- Opening Delimiter -

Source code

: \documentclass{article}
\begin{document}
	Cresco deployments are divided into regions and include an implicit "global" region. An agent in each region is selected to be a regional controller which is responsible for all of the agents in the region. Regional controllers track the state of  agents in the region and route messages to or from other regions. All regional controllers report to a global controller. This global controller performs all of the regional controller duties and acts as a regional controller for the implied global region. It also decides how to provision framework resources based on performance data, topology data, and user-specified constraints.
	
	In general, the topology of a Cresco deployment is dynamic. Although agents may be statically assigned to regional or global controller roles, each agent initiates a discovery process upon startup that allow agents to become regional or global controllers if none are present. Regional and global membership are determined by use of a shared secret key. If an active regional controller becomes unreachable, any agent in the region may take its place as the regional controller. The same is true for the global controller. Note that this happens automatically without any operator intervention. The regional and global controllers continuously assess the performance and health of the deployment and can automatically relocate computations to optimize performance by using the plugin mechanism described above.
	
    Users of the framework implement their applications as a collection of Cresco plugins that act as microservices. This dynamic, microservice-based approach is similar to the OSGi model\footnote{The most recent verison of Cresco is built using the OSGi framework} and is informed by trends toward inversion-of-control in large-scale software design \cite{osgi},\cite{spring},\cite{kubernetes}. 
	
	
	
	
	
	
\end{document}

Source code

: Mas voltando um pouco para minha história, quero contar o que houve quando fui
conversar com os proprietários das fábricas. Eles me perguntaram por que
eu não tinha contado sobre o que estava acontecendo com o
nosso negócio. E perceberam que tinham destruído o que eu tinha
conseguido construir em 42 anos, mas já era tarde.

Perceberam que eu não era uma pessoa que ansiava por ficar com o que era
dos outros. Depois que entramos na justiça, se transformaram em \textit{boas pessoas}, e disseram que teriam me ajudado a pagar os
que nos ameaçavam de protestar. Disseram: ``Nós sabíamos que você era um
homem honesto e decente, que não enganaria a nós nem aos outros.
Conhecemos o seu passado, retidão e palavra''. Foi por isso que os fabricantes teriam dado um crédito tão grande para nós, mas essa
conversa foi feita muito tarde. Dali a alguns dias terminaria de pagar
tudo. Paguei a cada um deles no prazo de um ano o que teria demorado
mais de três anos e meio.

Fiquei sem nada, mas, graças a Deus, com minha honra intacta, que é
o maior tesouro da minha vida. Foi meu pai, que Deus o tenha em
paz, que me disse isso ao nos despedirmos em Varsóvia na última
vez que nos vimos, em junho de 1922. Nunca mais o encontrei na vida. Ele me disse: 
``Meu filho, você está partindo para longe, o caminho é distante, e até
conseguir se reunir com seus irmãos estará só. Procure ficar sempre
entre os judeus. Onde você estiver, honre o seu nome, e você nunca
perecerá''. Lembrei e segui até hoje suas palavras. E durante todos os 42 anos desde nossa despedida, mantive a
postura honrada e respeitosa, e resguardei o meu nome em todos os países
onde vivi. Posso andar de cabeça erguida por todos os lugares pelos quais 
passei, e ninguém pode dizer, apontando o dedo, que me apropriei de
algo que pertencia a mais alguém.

- Closing Delimiter -
- Opening Delimiter -

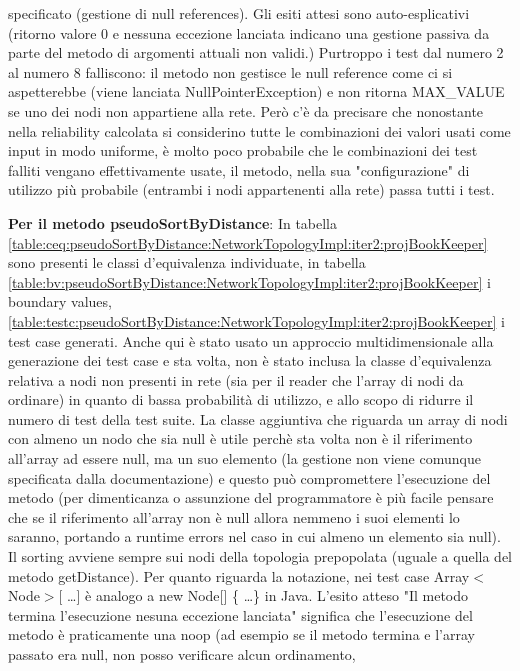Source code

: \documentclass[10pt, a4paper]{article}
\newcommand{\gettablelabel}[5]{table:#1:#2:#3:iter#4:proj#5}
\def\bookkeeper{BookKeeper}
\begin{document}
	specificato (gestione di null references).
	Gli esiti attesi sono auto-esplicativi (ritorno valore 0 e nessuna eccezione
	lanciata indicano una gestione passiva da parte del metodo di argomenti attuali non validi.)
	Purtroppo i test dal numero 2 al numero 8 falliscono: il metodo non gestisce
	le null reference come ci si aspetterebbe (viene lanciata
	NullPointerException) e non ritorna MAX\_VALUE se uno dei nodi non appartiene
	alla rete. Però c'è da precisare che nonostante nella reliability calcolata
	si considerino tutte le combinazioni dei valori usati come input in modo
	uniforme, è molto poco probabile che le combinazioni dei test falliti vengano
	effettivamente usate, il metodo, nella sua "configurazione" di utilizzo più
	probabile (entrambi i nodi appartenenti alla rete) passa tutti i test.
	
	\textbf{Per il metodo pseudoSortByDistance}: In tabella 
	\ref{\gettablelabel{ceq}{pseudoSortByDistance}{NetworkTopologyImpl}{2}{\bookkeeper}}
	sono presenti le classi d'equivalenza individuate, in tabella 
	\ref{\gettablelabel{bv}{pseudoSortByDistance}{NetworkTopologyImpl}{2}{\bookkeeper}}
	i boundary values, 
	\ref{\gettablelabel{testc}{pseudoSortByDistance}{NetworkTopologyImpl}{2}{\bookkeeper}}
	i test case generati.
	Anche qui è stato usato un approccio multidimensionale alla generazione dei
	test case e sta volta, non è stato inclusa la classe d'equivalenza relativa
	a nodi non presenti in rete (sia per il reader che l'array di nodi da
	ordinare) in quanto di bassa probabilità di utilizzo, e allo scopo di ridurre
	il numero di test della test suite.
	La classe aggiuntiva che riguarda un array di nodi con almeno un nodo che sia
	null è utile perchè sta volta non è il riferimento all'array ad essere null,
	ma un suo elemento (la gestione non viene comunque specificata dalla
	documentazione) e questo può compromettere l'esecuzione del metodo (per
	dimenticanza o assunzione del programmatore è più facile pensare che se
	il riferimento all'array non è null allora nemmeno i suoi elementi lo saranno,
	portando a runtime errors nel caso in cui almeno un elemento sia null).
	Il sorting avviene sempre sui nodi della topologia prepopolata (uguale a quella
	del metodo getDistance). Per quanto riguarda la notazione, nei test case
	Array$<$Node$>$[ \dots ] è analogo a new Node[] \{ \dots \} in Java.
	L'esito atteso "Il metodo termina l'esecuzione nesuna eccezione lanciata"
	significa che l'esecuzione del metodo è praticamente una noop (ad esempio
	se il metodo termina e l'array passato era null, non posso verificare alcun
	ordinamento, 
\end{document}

- Closing Delimiter -
- Opening Delimiter -

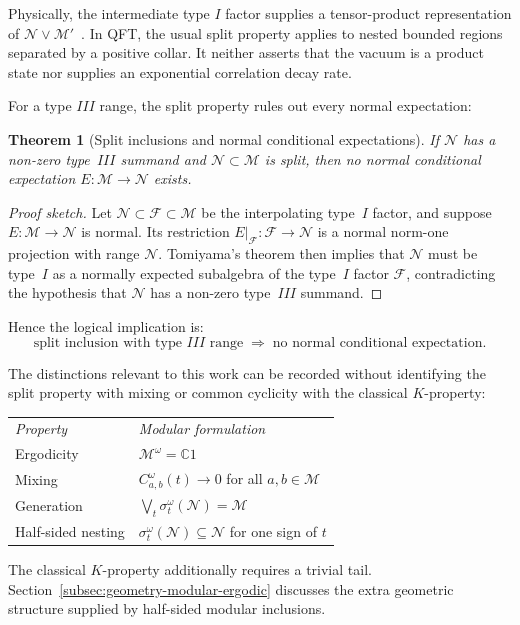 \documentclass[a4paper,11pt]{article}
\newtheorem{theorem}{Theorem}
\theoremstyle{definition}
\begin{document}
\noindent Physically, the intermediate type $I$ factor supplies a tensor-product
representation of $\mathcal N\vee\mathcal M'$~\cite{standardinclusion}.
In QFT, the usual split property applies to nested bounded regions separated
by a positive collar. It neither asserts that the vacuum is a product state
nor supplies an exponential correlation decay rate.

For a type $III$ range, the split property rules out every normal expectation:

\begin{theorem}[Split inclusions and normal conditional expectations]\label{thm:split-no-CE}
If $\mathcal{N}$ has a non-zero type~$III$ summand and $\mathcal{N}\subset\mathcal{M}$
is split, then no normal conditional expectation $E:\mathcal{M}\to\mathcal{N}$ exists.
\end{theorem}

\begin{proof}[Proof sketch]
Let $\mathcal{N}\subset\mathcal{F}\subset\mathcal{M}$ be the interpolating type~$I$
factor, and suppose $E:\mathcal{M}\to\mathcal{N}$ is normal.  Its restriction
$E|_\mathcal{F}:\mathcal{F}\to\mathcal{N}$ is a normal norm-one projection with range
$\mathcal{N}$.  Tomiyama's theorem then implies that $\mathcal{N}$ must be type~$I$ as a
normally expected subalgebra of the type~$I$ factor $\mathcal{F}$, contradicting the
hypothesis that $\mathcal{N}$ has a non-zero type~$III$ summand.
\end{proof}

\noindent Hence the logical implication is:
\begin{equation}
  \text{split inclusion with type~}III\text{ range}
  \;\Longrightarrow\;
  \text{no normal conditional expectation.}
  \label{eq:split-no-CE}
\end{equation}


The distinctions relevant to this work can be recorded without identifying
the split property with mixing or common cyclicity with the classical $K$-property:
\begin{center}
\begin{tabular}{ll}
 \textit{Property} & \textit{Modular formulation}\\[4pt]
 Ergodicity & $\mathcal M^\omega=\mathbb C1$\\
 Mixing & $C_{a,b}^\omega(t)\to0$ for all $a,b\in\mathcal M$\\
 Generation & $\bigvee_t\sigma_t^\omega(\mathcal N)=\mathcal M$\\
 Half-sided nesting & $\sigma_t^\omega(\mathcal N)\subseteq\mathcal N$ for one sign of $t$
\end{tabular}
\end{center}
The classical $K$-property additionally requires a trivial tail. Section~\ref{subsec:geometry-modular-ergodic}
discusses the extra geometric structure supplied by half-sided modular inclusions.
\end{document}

- Closing Delimiter -

WORK ORDER >>
Write out exactly the lines above from the line with "probabile (entrambi i" through the line with "sono presenti le", both of them included, and leave out all other lines.

ANSWER TO THIS TASK >>
	probabile (entrambi i nodi appartenenti alla rete) passa tutti i test.
	
	\textbf{Per il metodo pseudoSortByDistance}: In tabella 
	\ref{\gettablelabel{ceq}{pseudoSortByDistance}{NetworkTopologyImpl}{2}{\bookkeeper}}
	sono presenti le classi d'equivalenza individuate, in tabella 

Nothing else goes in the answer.